Repeat exactly what appears from the opening line of the listing to the line with "of constraints between weekly energies", inclusive.

*Supplied information*
▶

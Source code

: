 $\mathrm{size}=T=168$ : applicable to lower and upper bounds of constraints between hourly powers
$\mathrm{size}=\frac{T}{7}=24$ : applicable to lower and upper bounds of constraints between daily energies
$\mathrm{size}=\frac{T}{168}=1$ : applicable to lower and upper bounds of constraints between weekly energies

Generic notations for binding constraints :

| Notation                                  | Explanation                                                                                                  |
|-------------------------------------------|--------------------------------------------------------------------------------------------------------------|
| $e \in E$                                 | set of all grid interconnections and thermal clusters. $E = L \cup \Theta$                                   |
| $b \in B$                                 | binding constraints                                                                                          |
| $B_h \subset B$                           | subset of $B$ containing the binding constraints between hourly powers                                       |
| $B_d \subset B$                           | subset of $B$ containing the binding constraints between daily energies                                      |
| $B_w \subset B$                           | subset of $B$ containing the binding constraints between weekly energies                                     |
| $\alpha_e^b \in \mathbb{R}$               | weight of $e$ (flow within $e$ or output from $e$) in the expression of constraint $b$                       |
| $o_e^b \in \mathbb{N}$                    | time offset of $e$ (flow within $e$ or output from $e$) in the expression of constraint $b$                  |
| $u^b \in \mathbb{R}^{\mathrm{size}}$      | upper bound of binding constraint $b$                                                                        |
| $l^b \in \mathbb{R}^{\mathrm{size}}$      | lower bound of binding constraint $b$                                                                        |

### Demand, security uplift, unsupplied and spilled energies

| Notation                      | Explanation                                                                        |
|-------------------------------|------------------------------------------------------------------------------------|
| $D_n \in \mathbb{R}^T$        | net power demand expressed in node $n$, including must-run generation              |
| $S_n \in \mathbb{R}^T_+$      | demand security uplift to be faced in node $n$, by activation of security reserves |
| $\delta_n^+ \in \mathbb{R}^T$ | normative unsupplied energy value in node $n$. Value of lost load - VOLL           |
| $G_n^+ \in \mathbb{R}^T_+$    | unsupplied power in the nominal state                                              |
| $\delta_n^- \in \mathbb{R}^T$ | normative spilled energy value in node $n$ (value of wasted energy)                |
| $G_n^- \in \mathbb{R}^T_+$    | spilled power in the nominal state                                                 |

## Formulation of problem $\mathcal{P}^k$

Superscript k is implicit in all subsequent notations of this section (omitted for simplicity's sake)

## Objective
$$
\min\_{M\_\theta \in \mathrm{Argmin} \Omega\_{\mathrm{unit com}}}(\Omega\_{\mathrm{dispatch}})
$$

◀

*Problem solution*
Source code

: $\mathrm{size}=T=168$ : applicable to lower and upper bounds of constraints between hourly powers
$\mathrm{size}=\frac{T}{7}=24$ : applicable to lower and upper bounds of constraints between daily energies
$\mathrm{size}=\frac{T}{168}=1$ : applicable to lower and upper bounds of constraints between weekly energies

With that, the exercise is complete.